Sarà un momento chiave, ma anche rischioso, perché tornerà a mettere in contatto territori con quadri epidemiologici diversi. Oggi il consueto monitoraggio settimanale ha illustrato il quadro delle regioni italiane: verifica importante perché sarà proprio la situazione che verrà illustrata nella prossima relazione, esattamente tra una settimana, venerdì 29 maggio, a decidere tra quali regioni sarà possibile viaggiare liberamente (già oggi lo si può fare per lavoro o per motivi di salute).

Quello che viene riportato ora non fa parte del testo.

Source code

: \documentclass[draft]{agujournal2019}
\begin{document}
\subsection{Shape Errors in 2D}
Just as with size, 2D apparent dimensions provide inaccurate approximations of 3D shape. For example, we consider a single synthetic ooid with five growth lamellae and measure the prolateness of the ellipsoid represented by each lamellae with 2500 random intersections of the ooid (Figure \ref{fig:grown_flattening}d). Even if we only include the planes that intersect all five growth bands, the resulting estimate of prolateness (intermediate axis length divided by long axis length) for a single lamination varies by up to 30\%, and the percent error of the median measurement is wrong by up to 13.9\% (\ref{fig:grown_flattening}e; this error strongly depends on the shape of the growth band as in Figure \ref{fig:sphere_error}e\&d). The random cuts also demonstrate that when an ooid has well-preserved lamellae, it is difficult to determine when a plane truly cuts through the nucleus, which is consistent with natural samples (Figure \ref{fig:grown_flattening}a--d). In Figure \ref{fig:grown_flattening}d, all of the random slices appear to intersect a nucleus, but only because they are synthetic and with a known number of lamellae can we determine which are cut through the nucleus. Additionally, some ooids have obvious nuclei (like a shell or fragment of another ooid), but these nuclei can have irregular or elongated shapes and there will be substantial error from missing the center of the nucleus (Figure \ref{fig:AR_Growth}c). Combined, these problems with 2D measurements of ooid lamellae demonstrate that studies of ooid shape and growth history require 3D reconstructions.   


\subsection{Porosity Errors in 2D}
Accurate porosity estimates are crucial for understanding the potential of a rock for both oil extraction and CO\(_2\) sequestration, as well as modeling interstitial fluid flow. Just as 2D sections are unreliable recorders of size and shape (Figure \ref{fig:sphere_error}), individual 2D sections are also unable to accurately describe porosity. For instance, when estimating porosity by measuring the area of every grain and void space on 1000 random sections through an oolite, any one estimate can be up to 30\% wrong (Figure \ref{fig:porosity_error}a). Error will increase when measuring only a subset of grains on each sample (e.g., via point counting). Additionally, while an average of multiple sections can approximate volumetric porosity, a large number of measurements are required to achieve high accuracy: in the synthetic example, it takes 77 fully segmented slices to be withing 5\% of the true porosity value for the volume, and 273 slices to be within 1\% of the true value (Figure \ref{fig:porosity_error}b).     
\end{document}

Sotto la lente d’ingrandimento degli esperti dell’Istituto superiore di sanità c’è sempre il famigerato rt, l’indice di contagio, il termometro di ogni epidemia che misura la capacità di contagio di ogni persona infetta: mantenerlo sotto quota 1 è fondamentale per contenerla. Nella rilevazione odierna l’unica regione con un indice sopra 1 è la Valle d’Aosta, a quota 1,06.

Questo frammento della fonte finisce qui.